[Work request] Each record that follows is to be reproduced character for character, pictures excepted.

[Input records]

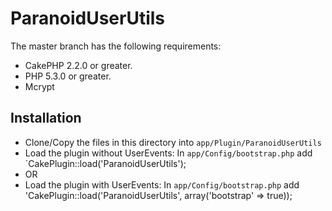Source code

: ParanoidUserUtils
=================
The master branch has the following requirements:

* CakePHP 2.2.0 or greater.
* PHP 5.3.0 or greater.
* Mcrypt

## Installation

* Clone/Copy the files in this directory into `app/Plugin/ParanoidUserUtils`
* Load the plugin without UserEvents: In `app/Config/bootstrap.php` add `CakePlugin::load('ParanoidUserUtils');
* OR
* Load the plugin with UserEvents: In `app/Config/bootstrap.php` add 'CakePlugin::load('ParanoidUserUtils', array('bootstrap' => true));
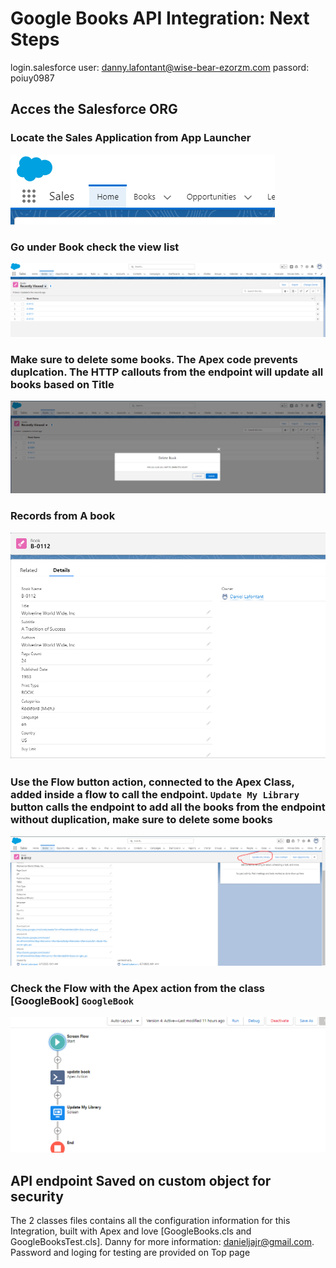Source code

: # Google Books API Integration: Next Steps

login.salesforce
user: danny.lafontant@wise-bear-ezorzm.com
passord: poiuy0987



## Acces the Salesforce ORG

### Locate the Sales Application from App Launcher
![Sales App](/picture/loginSales.PNG)


### Go under Book check the view list
![Book Obj](/picture/booklistview.PNG)


### Make sure to delete some books. The Apex code prevents duplcation. The HTTP callouts from the endpoint will update all books based on Title
![Delete recs](/picture/deleteBook.PNG)


### Records from A book
![Delete recs](/picture/book.PNG)


### Use the Flow button action, connected to the Apex Class, added inside a flow to call the endpoint. `Update My Library` button calls the endpoint to add all the books from the endpoint without duplication, make sure to delete some books
![Flow Act](/picture/activateFLOW.PNG)

### Check the Flow with the Apex action from the class  [GoogleBook] `GoogleBook`
![Flow](/picture/flow.PNG)
## API endpoint Saved on custom object for security

The 2 classes files contains all the configuration information for this Integration, built with Apex and love [GoogleBooks.cls and GoogleBooksTest.cls]. Danny for more information: danieljajr@gmail.com. Password and loging for testing are provided on Top page



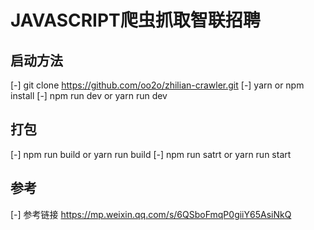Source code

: # JAVASCRIPT爬虫抓取智联招聘
## 启动方法
[-] git clone https://github.com/oo2o/zhilian-crawler.git
[-] yarn or npm install
[-] npm run dev or yarn run dev
## 打包
[-] npm run build or yarn run build
[-] npm run satrt or yarn run start

## 参考
[-] 参考链接 https://mp.weixin.qq.com/s/6QSboFmqP0giiY65AsiNkQ

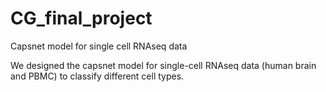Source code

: # CG_final_project
Capsnet model for single cell RNAseq data

We designed the capsnet model for single-cell RNAseq data (human brain and PBMC) to classify different cell types.


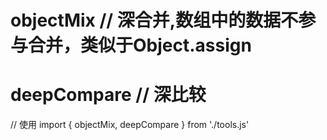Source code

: #  objectMix // 深合并,数组中的数据不参与合并，类似于Object.assign

# deepCompare // 深比较

// 使用 import { objectMix, deepCompare } from './tools.js'

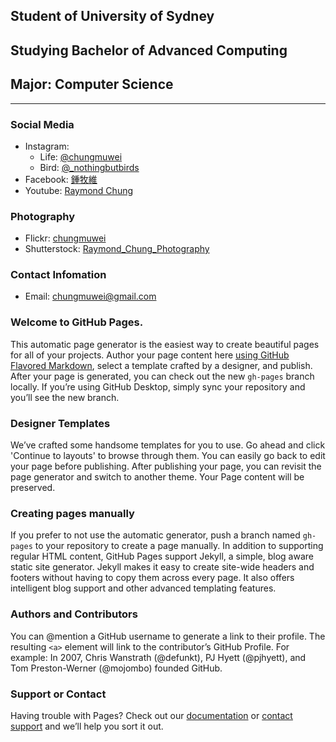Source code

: ## Student of **University of Sydney**
## Studying **Bachelor of Advanced Computing**
## Major: **Computer Science**
---
### Social Media
- Instagram: 
  - Life: [@chungmuwei](https://www.instagram.com/chungmuwei)
  - Bird: [@_nothingbutbirds](https://www.instagram.com/_nothingbutbirds)
- Facebook: [鍾牧維](https://www.facebook.com/raymond.chung.37454)
- Youtube: [Raymond Chung](https://www.youtube.com/channel/UCp6KjFkVNQHtve2qX0iCRmw)

### Photography
- Flickr: [chungmuwei](https://www.flickr.com/photos/115030837@N08/)
- Shutterstock: [Raymond_Chung_Photography](https://www.shutterstock.com/zh-Hant/g/Move_Ray)

### Contact Infomation
- Email: chungmuwei@gmail.com

### Welcome to GitHub Pages.
This automatic page generator is the easiest way to create beautiful pages for all of your projects. Author your page content here [using GitHub Flavored Markdown](https://guides.github.com/features/mastering-markdown/), select a template crafted by a designer, and publish. After your page is generated, you can check out the new `gh-pages` branch locally. If you’re using GitHub Desktop, simply sync your repository and you’ll see the new branch.

### Designer Templates
We’ve crafted some handsome templates for you to use. Go ahead and click 'Continue to layouts' to browse through them. You can easily go back to edit your page before publishing. After publishing your page, you can revisit the page generator and switch to another theme. Your Page content will be preserved.

### Creating pages manually
If you prefer to not use the automatic generator, push a branch named `gh-pages` to your repository to create a page manually. In addition to supporting regular HTML content, GitHub Pages support Jekyll, a simple, blog aware static site generator. Jekyll makes it easy to create site-wide headers and footers without having to copy them across every page. It also offers intelligent blog support and other advanced templating features.

### Authors and Contributors
You can @mention a GitHub username to generate a link to their profile. The resulting `<a>` element will link to the contributor’s GitHub Profile. For example: In 2007, Chris Wanstrath (@defunkt), PJ Hyett (@pjhyett), and Tom Preston-Werner (@mojombo) founded GitHub.

### Support or Contact
Having trouble with Pages? Check out our [documentation](https://help.github.com/pages) or [contact support](https://github.com/contact) and we’ll help you sort it out.
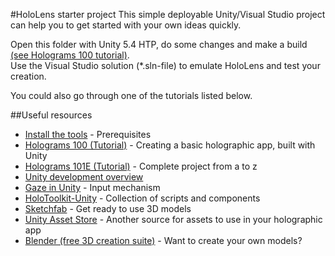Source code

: #HoloLens starter project
This simple deployable Unity/Visual Studio project can help you to get started with your own ideas quickly.   

Open this folder with Unity 5.4 HTP, do some changes and make a build [(see Holograms 100 tutorial)](https://developer.microsoft.com/de-de/windows/holographic/holograms_100).  
Use the Visual Studio solution (*.sln-file) to emulate HoloLens and test your creation.  

You could also go through one of the tutorials listed below.

##Useful resources
* [Install the tools](https://developer.microsoft.com/de-de/windows/holographic/install_the_tools) - Prerequisites
* [Holograms 100 (Tutorial)](https://developer.microsoft.com/de-de/windows/holographic/holograms_100) - Creating a basic holographic app, built with Unity
* [Holograms 101E (Tutorial)](https://developer.microsoft.com/en-us/windows/holographic/holograms_101e#chapter_1_-_.22holo.22_world) - Complete project from a to z
* [Unity development overview](https://developer.microsoft.com/de-de/windows/holographic/unity_development_overview)
* [Gaze in Unity](https://developer.microsoft.com/de-de/windows/holographic/gaze_in_unity) - Input mechanism
* [HoloToolkit-Unity](https://github.com/Microsoft/HoloToolkit-Unity) - Collection of scripts and components
* [Sketchfab](https://sketchfab.com/) - Get ready to use 3D models
* [Unity Asset Store](https://www.assetstore.unity3d.com) - Another source for assets to use in your holographic app
* [Blender (free 3D creation suite)](https://www.blender.org) - Want to create your own models?

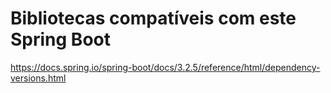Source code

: # Bibliotecas compatíveis com este Spring Boot

https://docs.spring.io/spring-boot/docs/3.2.5/reference/html/dependency-versions.html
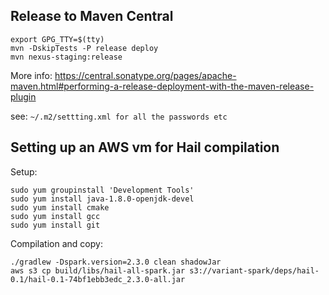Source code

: 
## Release to Maven Central

    export GPG_TTY=$(tty)
    mvn -DskipTests -P release deploy
    mvn nexus-staging:release
    
    
    
More info:  https://central.sonatype.org/pages/apache-maven.html#performing-a-release-deployment-with-the-maven-release-plugin

see: `~/.m2/settting.xml for all the passwords etc`


## Setting up an AWS vm for Hail compilation


Setup:

    sudo yum groupinstall 'Development Tools'
    sudo yum install java-1.8.0-openjdk-devel
    sudo yum install cmake
    sudo yum install gcc
    sudo yum install git
   
 
 Compilation and copy:
 
    ./gradlew -Dspark.version=2.3.0 clean shadowJar
    aws s3 cp build/libs/hail-all-spark.jar s3://variant-spark/deps/hail-0.1/hail-0.1-74bf1ebb3edc_2.3.0-all.jar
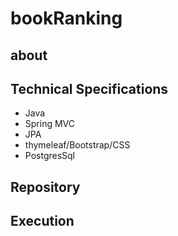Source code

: # bookRanking

## about

## Technical Specifications
+ Java
+ Spring MVC
+ JPA
+ thymeleaf/Bootstrap/CSS
+ PostgresSql 

## Repository

## Execution
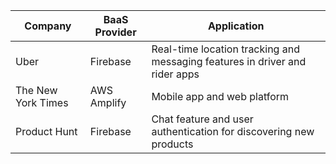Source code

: 
| Company | BaaS Provider | Application |
| --- | --- | --- |
| Uber | Firebase | Real-time location tracking and messaging features in driver and rider apps |
| The New York Times | AWS Amplify | Mobile app and web platform |
| Product Hunt | Firebase | Chat feature and user authentication for discovering new products |
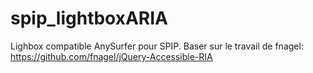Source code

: spip_lightboxARIA
=================

Lighbox compatible AnySurfer pour SPIP.
Baser sur le travail de fnagel: https://github.com/fnagel/jQuery-Accessible-RIA
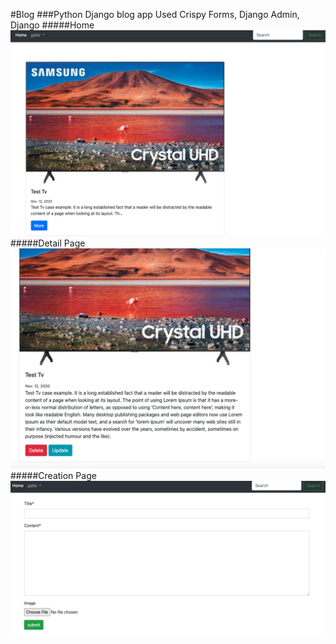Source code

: #Blog
###Python Django blog app
Used Crispy Forms, Django Admin, Django 
#####Home
![](media/images/homepage.png)
#####Detail Page
![](media/images/detailpage.png)
#####Creation Page
![](media/images/creationpage.png)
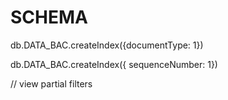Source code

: # SCHEMA

db.DATA_BAC.createIndex({documentType: 1})

db.DATA_BAC.createIndex({ sequenceNumber: 1})

//  view partial filters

[Solution for this problem]
Source code

: ParanoidUserUtils
=================
The master branch has the following requirements:

* CakePHP 2.2.0 or greater.
* PHP 5.3.0 or greater.
* Mcrypt

## Installation

* Clone/Copy the files in this directory into `app/Plugin/ParanoidUserUtils`
* Load the plugin without UserEvents: In `app/Config/bootstrap.php` add `CakePlugin::load('ParanoidUserUtils');
* OR
* Load the plugin with UserEvents: In `app/Config/bootstrap.php` add 'CakePlugin::load('ParanoidUserUtils', array('bootstrap' => true));
Source code

: # Google Books API Integration: Next Steps

login.salesforce
user: danny.lafontant@wise-bear-ezorzm.com
passord: poiuy0987



## Acces the Salesforce ORG

### Locate the Sales Application from App Launcher
![Sales App](/picture/loginSales.PNG)


### Go under Book check the view list
![Book Obj](/picture/booklistview.PNG)


### Make sure to delete some books. The Apex code prevents duplcation. The HTTP callouts from the endpoint will update all books based on Title
![Delete recs](/picture/deleteBook.PNG)


### Records from A book
![Delete recs](/picture/book.PNG)


### Use the Flow button action, connected to the Apex Class, added inside a flow to call the endpoint. `Update My Library` button calls the endpoint to add all the books from the endpoint without duplication, make sure to delete some books
![Flow Act](/picture/activateFLOW.PNG)

### Check the Flow with the Apex action from the class  [GoogleBook] `GoogleBook`
![Flow](/picture/flow.PNG)
## API endpoint Saved on custom object for security

The 2 classes files contains all the configuration information for this Integration, built with Apex and love [GoogleBooks.cls and GoogleBooksTest.cls]. Danny for more information: danieljajr@gmail.com. Password and loging for testing are provided on Top page



Source code

: # JAVASCRIPT爬虫抓取智联招聘
## 启动方法
[-] git clone https://github.com/oo2o/zhilian-crawler.git
[-] yarn or npm install
[-] npm run dev or yarn run dev
## 打包
[-] npm run build or yarn run build
[-] npm run satrt or yarn run start

## 参考
[-] 参考链接 https://mp.weixin.qq.com/s/6QSboFmqP0giiY65AsiNkQ

Source code

: # CG_final_project
Capsnet model for single cell RNAseq data

We designed the capsnet model for single-cell RNAseq data (human brain and PBMC) to classify different cell types.


Source code

: #  objectMix // 深合并,数组中的数据不参与合并，类似于Object.assign

# deepCompare // 深比较

// 使用 import { objectMix, deepCompare } from './tools.js'

Source code

: ## Student of **University of Sydney**
## Studying **Bachelor of Advanced Computing**
## Major: **Computer Science**
---
### Social Media
- Instagram: 
  - Life: [@chungmuwei](https://www.instagram.com/chungmuwei)
  - Bird: [@_nothingbutbirds](https://www.instagram.com/_nothingbutbirds)
- Facebook: [鍾牧維](https://www.facebook.com/raymond.chung.37454)
- Youtube: [Raymond Chung](https://www.youtube.com/channel/UCp6KjFkVNQHtve2qX0iCRmw)

### Photography
- Flickr: [chungmuwei](https://www.flickr.com/photos/115030837@N08/)
- Shutterstock: [Raymond_Chung_Photography](https://www.shutterstock.com/zh-Hant/g/Move_Ray)

### Contact Infomation
- Email: chungmuwei@gmail.com

### Welcome to GitHub Pages.
This automatic page generator is the easiest way to create beautiful pages for all of your projects. Author your page content here [using GitHub Flavored Markdown](https://guides.github.com/features/mastering-markdown/), select a template crafted by a designer, and publish. After your page is generated, you can check out the new `gh-pages` branch locally. If you’re using GitHub Desktop, simply sync your repository and you’ll see the new branch.

### Designer Templates
We’ve crafted some handsome templates for you to use. Go ahead and click 'Continue to layouts' to browse through them. You can easily go back to edit your page before publishing. After publishing your page, you can revisit the page generator and switch to another theme. Your Page content will be preserved.

### Creating pages manually
If you prefer to not use the automatic generator, push a branch named `gh-pages` to your repository to create a page manually. In addition to supporting regular HTML content, GitHub Pages support Jekyll, a simple, blog aware static site generator. Jekyll makes it easy to create site-wide headers and footers without having to copy them across every page. It also offers intelligent blog support and other advanced templating features.

### Authors and Contributors
You can @mention a GitHub username to generate a link to their profile. The resulting `<a>` element will link to the contributor’s GitHub Profile. For example: In 2007, Chris Wanstrath (@defunkt), PJ Hyett (@pjhyett), and Tom Preston-Werner (@mojombo) founded GitHub.

### Support or Contact
Having trouble with Pages? Check out our [documentation](https://help.github.com/pages) or [contact support](https://github.com/contact) and we’ll help you sort it out.
Source code

: #HoloLens starter project
This simple deployable Unity/Visual Studio project can help you to get started with your own ideas quickly.   

Open this folder with Unity 5.4 HTP, do some changes and make a build [(see Holograms 100 tutorial)](https://developer.microsoft.com/de-de/windows/holographic/holograms_100).  
Use the Visual Studio solution (*.sln-file) to emulate HoloLens and test your creation.  

You could also go through one of the tutorials listed below.

##Useful resources
* [Install the tools](https://developer.microsoft.com/de-de/windows/holographic/install_the_tools) - Prerequisites
* [Holograms 100 (Tutorial)](https://developer.microsoft.com/de-de/windows/holographic/holograms_100) - Creating a basic holographic app, built with Unity
* [Holograms 101E (Tutorial)](https://developer.microsoft.com/en-us/windows/holographic/holograms_101e#chapter_1_-_.22holo.22_world) - Complete project from a to z
* [Unity development overview](https://developer.microsoft.com/de-de/windows/holographic/unity_development_overview)
* [Gaze in Unity](https://developer.microsoft.com/de-de/windows/holographic/gaze_in_unity) - Input mechanism
* [HoloToolkit-Unity](https://github.com/Microsoft/HoloToolkit-Unity) - Collection of scripts and components
* [Sketchfab](https://sketchfab.com/) - Get ready to use 3D models
* [Unity Asset Store](https://www.assetstore.unity3d.com) - Another source for assets to use in your holographic app
* [Blender (free 3D creation suite)](https://www.blender.org) - Want to create your own models?

Source code

: # Bibliotecas compatíveis com este Spring Boot

https://docs.spring.io/spring-boot/docs/3.2.5/reference/html/dependency-versions.html
Source code

: 
## Release to Maven Central

    export GPG_TTY=$(tty)
    mvn -DskipTests -P release deploy
    mvn nexus-staging:release
    
    
    
More info:  https://central.sonatype.org/pages/apache-maven.html#performing-a-release-deployment-with-the-maven-release-plugin

see: `~/.m2/settting.xml for all the passwords etc`


## Setting up an AWS vm for Hail compilation


Setup:

    sudo yum groupinstall 'Development Tools'
    sudo yum install java-1.8.0-openjdk-devel
    sudo yum install cmake
    sudo yum install gcc
    sudo yum install git
   
 
 Compilation and copy:
 
    ./gradlew -Dspark.version=2.3.0 clean shadowJar
    aws s3 cp build/libs/hail-all-spark.jar s3://variant-spark/deps/hail-0.1/hail-0.1-74bf1ebb3edc_2.3.0-all.jar
Source code

: # bookRanking

## about

## Technical Specifications
+ Java
+ Spring MVC
+ JPA
+ thymeleaf/Bootstrap/CSS
+ PostgresSql 

## Repository

## Execution
Source code

: 
| Company | BaaS Provider | Application |
| --- | --- | --- |
| Uber | Firebase | Real-time location tracking and messaging features in driver and rider apps |
| The New York Times | AWS Amplify | Mobile app and web platform |
| Product Hunt | Firebase | Chat feature and user authentication for discovering new products |
Source code

: spip_lightboxARIA
=================

Lighbox compatible AnySurfer pour SPIP.
Baser sur le travail de fnagel: https://github.com/fnagel/jQuery-Accessible-RIA
Source code

: #Blog
###Python Django blog app
Used Crispy Forms, Django Admin, Django 
#####Home
![](media/images/homepage.png)
#####Detail Page
![](media/images/detailpage.png)
#####Creation Page
![](media/images/creationpage.png)
Source code

: # SCHEMA

db.DATA_BAC.createIndex({documentType: 1})

db.DATA_BAC.createIndex({ sequenceNumber: 1})

//  view partial filters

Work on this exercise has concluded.